Pricing information may be extracted by a price extraction module adapted to take in a data feed and extract from the data feed information that corresponds with the physical commodity objects, contract specification objects, and market identifier objects active in the system. As previously mentioned, the combination of a commodity, a market and a derivative contract specification uniquely specifies the terms and price of a commodity. Thus, the relationships between commodities represented in physical commodity objects, the markets represented in market identifier objects and the derivative contract specifications represented in contract specification objects identify the information that should be extracted from a data feed. Pricing information about the commodity may be extracted from a data feed and the information captured in an appropriate data object or combination of data objects. The price may be captured as part of an existing object (e.g a commodity object, a market identifier object, a contract specification object, and/or combinations thereof), or the price may be captured as part of a separate pricing object and relationships between other objects may be made. In one example, the pricing object may have a 1:1 relationship with a combination of a physical commodity object, a contract specification object and a market identifier object.

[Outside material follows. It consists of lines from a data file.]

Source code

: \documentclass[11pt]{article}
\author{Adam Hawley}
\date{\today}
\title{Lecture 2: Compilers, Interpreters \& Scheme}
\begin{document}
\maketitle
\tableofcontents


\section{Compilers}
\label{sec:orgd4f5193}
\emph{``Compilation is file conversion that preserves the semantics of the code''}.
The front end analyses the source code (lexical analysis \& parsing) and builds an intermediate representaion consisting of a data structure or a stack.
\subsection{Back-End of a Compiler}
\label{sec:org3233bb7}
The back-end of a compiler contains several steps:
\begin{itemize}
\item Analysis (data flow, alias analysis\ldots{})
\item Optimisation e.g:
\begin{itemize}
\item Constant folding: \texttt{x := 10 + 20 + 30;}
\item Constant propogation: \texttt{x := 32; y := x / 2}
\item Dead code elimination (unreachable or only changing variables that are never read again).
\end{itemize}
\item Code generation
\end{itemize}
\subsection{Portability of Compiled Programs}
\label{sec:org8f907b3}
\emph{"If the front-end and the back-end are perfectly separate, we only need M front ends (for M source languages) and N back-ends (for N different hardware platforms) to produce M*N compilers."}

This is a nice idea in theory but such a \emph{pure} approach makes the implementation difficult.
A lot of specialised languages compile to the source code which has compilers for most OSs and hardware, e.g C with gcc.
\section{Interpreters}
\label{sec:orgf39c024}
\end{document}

As an alternative to capturing information from a data feed or manual data entry, a market data management system may import pricing information from a document containing pricing information. For example, all the appropriate information may be collected into a spreadsheet and the spreadsheet document imported into the system.

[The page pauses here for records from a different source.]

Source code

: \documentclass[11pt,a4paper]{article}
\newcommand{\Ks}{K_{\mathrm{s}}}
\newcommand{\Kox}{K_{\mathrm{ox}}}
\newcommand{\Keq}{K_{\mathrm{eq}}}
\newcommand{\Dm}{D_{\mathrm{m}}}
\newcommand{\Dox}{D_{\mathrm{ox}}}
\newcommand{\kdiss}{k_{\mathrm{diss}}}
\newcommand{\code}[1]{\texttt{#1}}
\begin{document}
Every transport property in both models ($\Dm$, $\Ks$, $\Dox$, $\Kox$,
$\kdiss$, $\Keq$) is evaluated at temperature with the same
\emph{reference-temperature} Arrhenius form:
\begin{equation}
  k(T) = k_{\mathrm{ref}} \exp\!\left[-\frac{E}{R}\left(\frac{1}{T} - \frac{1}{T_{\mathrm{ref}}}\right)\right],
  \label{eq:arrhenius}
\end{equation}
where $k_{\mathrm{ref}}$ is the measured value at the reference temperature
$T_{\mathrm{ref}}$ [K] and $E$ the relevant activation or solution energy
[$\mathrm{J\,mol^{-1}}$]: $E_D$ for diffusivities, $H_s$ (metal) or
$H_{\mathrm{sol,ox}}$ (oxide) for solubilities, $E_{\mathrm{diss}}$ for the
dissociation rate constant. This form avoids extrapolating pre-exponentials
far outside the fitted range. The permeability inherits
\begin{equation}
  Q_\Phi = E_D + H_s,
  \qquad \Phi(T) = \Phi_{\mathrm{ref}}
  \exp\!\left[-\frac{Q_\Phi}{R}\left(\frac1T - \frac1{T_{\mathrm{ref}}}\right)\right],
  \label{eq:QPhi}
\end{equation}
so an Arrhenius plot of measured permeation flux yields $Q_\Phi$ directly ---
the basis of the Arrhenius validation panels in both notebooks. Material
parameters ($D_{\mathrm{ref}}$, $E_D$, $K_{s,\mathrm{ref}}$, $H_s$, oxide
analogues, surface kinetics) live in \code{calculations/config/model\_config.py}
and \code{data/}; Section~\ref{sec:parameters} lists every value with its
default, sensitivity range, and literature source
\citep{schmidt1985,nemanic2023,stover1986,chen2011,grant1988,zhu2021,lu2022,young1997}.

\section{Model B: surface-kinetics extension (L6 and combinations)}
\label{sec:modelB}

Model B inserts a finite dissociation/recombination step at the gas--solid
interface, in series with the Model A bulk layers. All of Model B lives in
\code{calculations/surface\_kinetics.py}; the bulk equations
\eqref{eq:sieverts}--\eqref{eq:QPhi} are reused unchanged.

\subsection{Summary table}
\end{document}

An embodiment uses a key date. The key date, in combination with the derivative contract specification (DCS), identifies individual futures with a defined last trading date and settlement date in the market. Since these derivatives are forward transactions, they are defined not only by a contract specification (DCS) but also by a unique time identifier. Commonly, the futures are referred to with a time reference, such as “Daily LME Copper future that prompts on 21.06.2013”, or “June 2013 CME Copper Future”. In a DCS-related infrastructure, the time component of the future is defined by the key date. It is a date that, in combination with DCS, uniquely defines the future. As an example, the DCS ID is equal to T2_CU and the key date is equal to 21.06.2013, and this defines “Daily LME Copper future that prompts on 21.06.2013”. As another example, the DCS ID is equal to T2_HG and the key date is equal to 26.06.2013, and this defines “June 2013 CME Copper Future”. Key Dates are determined either automatically by the system or they can be manually entered into the system.

The example in FIG. 1 illustrates some features that are used in constructing the commodity curve based on DCS using as an example the commodity copper future from LME (London Metal Exchange). In FIG. 1, ‘LME’ in the Period Determination field indicates that the futures are automatically determined according to the specific logic of the LME. The LME issues and handles, for various commodities, a large number of daily, weekly, and monthly futures. For example, for copper, daily futures are handled for the upcoming months (for example, for the upcoming next three months), the following three months of weekly futures, and then for the next 12 months of monthly futures. In the setup of DCS, the futures are uniquely identified via ‘Key Date’ in combination with DCS (from the LME). Despite the fact that ‘Key Date’ is technically a date, it does not have the semantics of a date. Rather, the ‘Key date’ together with DCS can be thought as of any security identifier like PITCA_NOV12′. Similarly, as defined for single futures, one DCS-based future should have some real time frame, for example, the period when it is traded or the period when the quotations are published. The ‘Expiration Date Logic’ in FIG. 1 from the DCS defines by which real date the future is to be identified in a time frame. LME determination logic provides not just a ‘Key Date’ of the future, but also calculates all of its real time periods like trading period, quotation period, cash settlement period, physical settlement period, and contract period. A Contract period defines a period of the future. For dailies it is one day, for weeklies it is one week, and for monthlies it is one month. The LME ‘Expiration Date Logic’ provides a unique determination of the futures in a time slot. For example, the future with ‘Key Date’ 05.12.2012 (once again, this is not a date, but an identifier) will be identified in a real time by its ‘Last Trading Date’ of 03.12.2012 (See FIG. 2).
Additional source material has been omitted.